Todos, ou pelo menos a maioria de nós, desejamos dias melhores desde antes da pandemia. Se estamos sendo divididos, é pela pressa.
O Brasil há muito tem pressa: na segunda metade do século passado e no começo deste, passando por diferentes regimes e governos, sentimos diversas vezes que era nosso momento. Ouvimos dos governantes bordões e programas como: “50 anos em 5”, “este é o país que vai pra frente”, “programa de aceleração do crescimento”, “acelera, São Paulo!”. Os momentos passaram.
Veio o coronavírus, o isolamento, e vozes se levantaram, exigindo que tudo ficasse como estava. Mas “sair do isolamento agora é querer voltar a mundo que não existe mais”, nos alerta tanto o especialista Atila Iamarino quanto a experiência em outros países. O prefeito de Milão, na Itália, pediu desculpas pela campanha “Milão não pode parar”: os números de italianos mortos são conhecidos. Acontecimentos fazem que o mundo não seja mais o mesmo. Nunca será, e muitos se recusam a aceitar.

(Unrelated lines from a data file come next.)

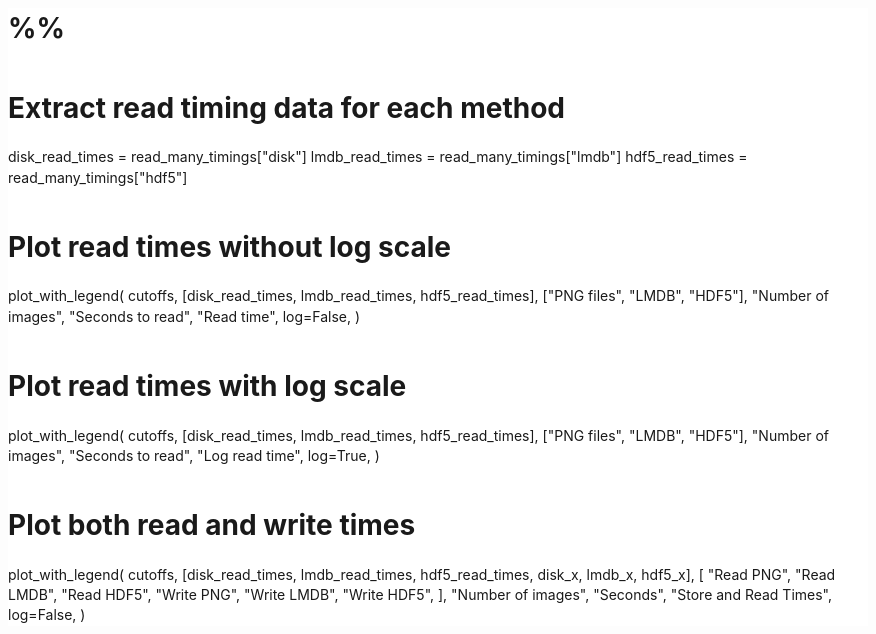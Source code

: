 # %%
# Extract read timing data for each method
disk_read_times = read_many_timings["disk"]
lmdb_read_times = read_many_timings["lmdb"]
hdf5_read_times = read_many_timings["hdf5"]

# Plot read times without log scale
plot_with_legend(
    cutoffs,
    [disk_read_times, lmdb_read_times, hdf5_read_times],
    ["PNG files", "LMDB", "HDF5"],
    "Number of images",
    "Seconds to read",
    "Read time",
    log=False,
)

# Plot read times with log scale
plot_with_legend(
    cutoffs,
    [disk_read_times, lmdb_read_times, hdf5_read_times],
    ["PNG files", "LMDB", "HDF5"],
    "Number of images",
    "Seconds to read",
    "Log read time",
    log=True,
)

# Plot both read and write times
plot_with_legend(
    cutoffs,
    [disk_read_times, lmdb_read_times, hdf5_read_times, disk_x, lmdb_x, hdf5_x],
    [
        "Read PNG",
        "Read LMDB",
        "Read HDF5",
        "Write PNG",
        "Write LMDB",
        "Write HDF5",
    ],
    "Number of images",
    "Seconds",
    "Store and Read Times",
    log=False,
)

Hoje, isolados, todos queremos voltar à rotina, queremos uma economia dinâmica, queremos liberdade. Alguns não só desejam como necessitam de uma alternativa, já assistindo suas despensas vazias e suas famílias com fome.
O que está nos dividindo é a pressa de alguns para voltar à normalidade. A pressa de quem, oportunamente, se aproveita dos nossos desejos e necessidades para promover os próprios interesses mesquinhos, as próprias ambições: fazer campanha eleitoral em plena pandemia, fazer carreatas — cheias de cuidados para não pegar o que chamaram “gripezinha” — exigindo a volta (muitas vezes dos outros) ao trabalho comercial.

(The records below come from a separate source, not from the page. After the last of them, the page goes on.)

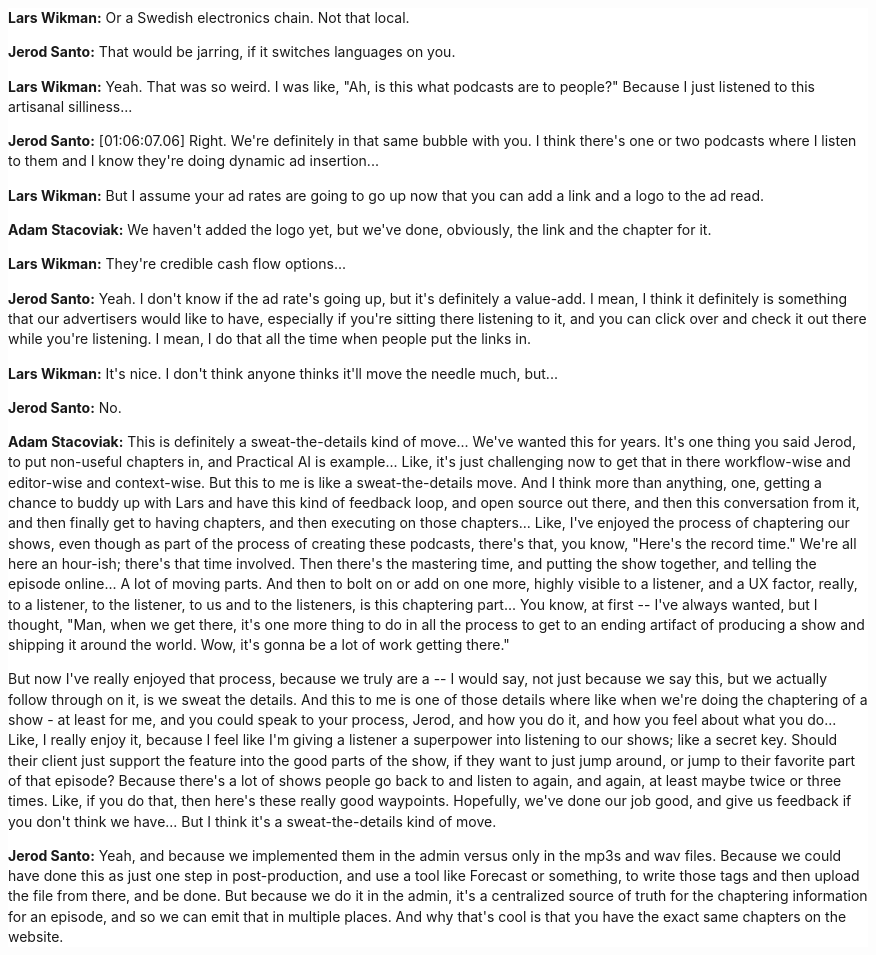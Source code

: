 **Lars Wikman:** Or a Swedish electronics chain. Not that local.

**Jerod Santo:** That would be jarring, if it switches languages on you.

**Lars Wikman:** Yeah. That was so weird. I was like, "Ah, is this what podcasts are to people?" Because I just listened to this artisanal silliness...

**Jerod Santo:** \[01:06:07.06\] Right. We're definitely in that same bubble with you. I think there's one or two podcasts where I listen to them and I know they're doing dynamic ad insertion...

**Lars Wikman:** But I assume your ad rates are going to go up now that you can add a link and a logo to the ad read.

**Adam Stacoviak:** We haven't added the logo yet, but we've done, obviously, the link and the chapter for it.

**Lars Wikman:** They're credible cash flow options...

**Jerod Santo:** Yeah. I don't know if the ad rate's going up, but it's definitely a value-add. I mean, I think it definitely is something that our advertisers would like to have, especially if you're sitting there listening to it, and you can click over and check it out there while you're listening. I mean, I do that all the time when people put the links in.

**Lars Wikman:** It's nice. I don't think anyone thinks it'll move the needle much, but...

**Jerod Santo:** No.

**Adam Stacoviak:** This is definitely a sweat-the-details kind of move... We've wanted this for years. It's one thing you said Jerod, to put non-useful chapters in, and Practical AI is example... Like, it's just challenging now to get that in there workflow-wise and editor-wise and context-wise. But this to me is like a sweat-the-details move. And I think more than anything, one, getting a chance to buddy up with Lars and have this kind of feedback loop, and open source out there, and then this conversation from it, and then finally get to having chapters, and then executing on those chapters... Like, I've enjoyed the process of chaptering our shows, even though as part of the process of creating these podcasts, there's that, you know, "Here's the record time." We're all here an hour-ish; there's that time involved. Then there's the mastering time, and putting the show together, and telling the episode online... A lot of moving parts. And then to bolt on or add on one more, highly visible to a listener, and a UX factor, really, to a listener, to the listener, to us and to the listeners, is this chaptering part... You know, at first -- I've always wanted, but I thought, "Man, when we get there, it's one more thing to do in all the process to get to an ending artifact of producing a show and shipping it around the world. Wow, it's gonna be a lot of work getting there."

But now I've really enjoyed that process, because we truly are a -- I would say, not just because we say this, but we actually follow through on it, is we sweat the details. And this to me is one of those details where like when we're doing the chaptering of a show - at least for me, and you could speak to your process, Jerod, and how you do it, and how you feel about what you do... Like, I really enjoy it, because I feel like I'm giving a listener a superpower into listening to our shows; like a secret key. Should their client just support the feature into the good parts of the show, if they want to just jump around, or jump to their favorite part of that episode? Because there's a lot of shows people go back to and listen to again, and again, at least maybe twice or three times. Like, if you do that, then here's these really good waypoints. Hopefully, we've done our job good, and give us feedback if you don't think we have... But I think it's a sweat-the-details kind of move.

**Jerod Santo:** Yeah, and because we implemented them in the admin versus only in the mp3s and wav files. Because we could have done this as just one step in post-production, and use a tool like Forecast or something, to write those tags and then upload the file from there, and be done. But because we do it in the admin, it's a centralized source of truth for the chaptering information for an episode, and so we can emit that in multiple places. And why that's cool is that you have the exact same chapters on the website.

Ora, estes não serão dias para passear na rua, e sim para cuidar dos nossos doentes, enterrar nossos mortos, garantir a sobrevivência com alguma dignidade dos mais pobres. Serão dias para nos isolarmos o máximo possível, para fazer o já famoso “achatamento da curva” de contaminados, poupando vidas.

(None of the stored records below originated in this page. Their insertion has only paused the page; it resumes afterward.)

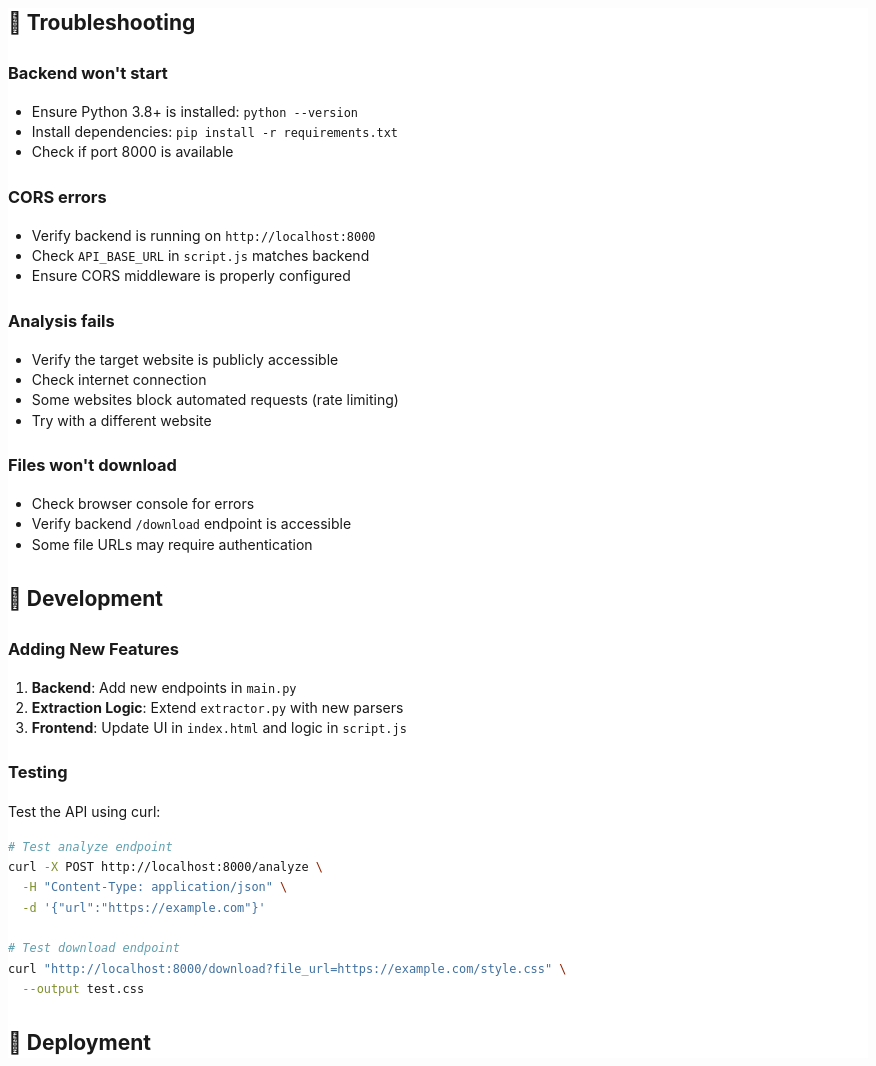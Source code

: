 ## 🐛 Troubleshooting

### Backend won't start

- Ensure Python 3.8+ is installed: `python --version`
- Install dependencies: `pip install -r requirements.txt`
- Check if port 8000 is available

### CORS errors

- Verify backend is running on `http://localhost:8000`
- Check `API_BASE_URL` in `script.js` matches backend
- Ensure CORS middleware is properly configured

### Analysis fails

- Verify the target website is publicly accessible
- Check internet connection
- Some websites block automated requests (rate limiting)
- Try with a different website

### Files won't download

- Check browser console for errors
- Verify backend `/download` endpoint is accessible
- Some file URLs may require authentication

## 📝 Development

### Adding New Features

1. **Backend**: Add new endpoints in `main.py`
2. **Extraction Logic**: Extend `extractor.py` with new parsers
3. **Frontend**: Update UI in `index.html` and logic in `script.js`

### Testing

Test the API using curl:

```bash
# Test analyze endpoint
curl -X POST http://localhost:8000/analyze \
  -H "Content-Type: application/json" \
  -d '{"url":"https://example.com"}'

# Test download endpoint
curl "http://localhost:8000/download?file_url=https://example.com/style.css" \
  --output test.css
```

## 🚀 Deployment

No futuro, menos próximo do que gostaríamos, teremos mais tempo para encontrar alternativas macroeconômicas, defender mais vivamente nosso ponto de vista em disputas políticas, nos abraçar e beijar. O acontecimento se normalizará. A campanha “O Brasil não pode parar”, feita sem licitação por conta do nosso estado de calamidade, foi suspensa pela Justiça porque não é justa. O Brasil não pode apressar.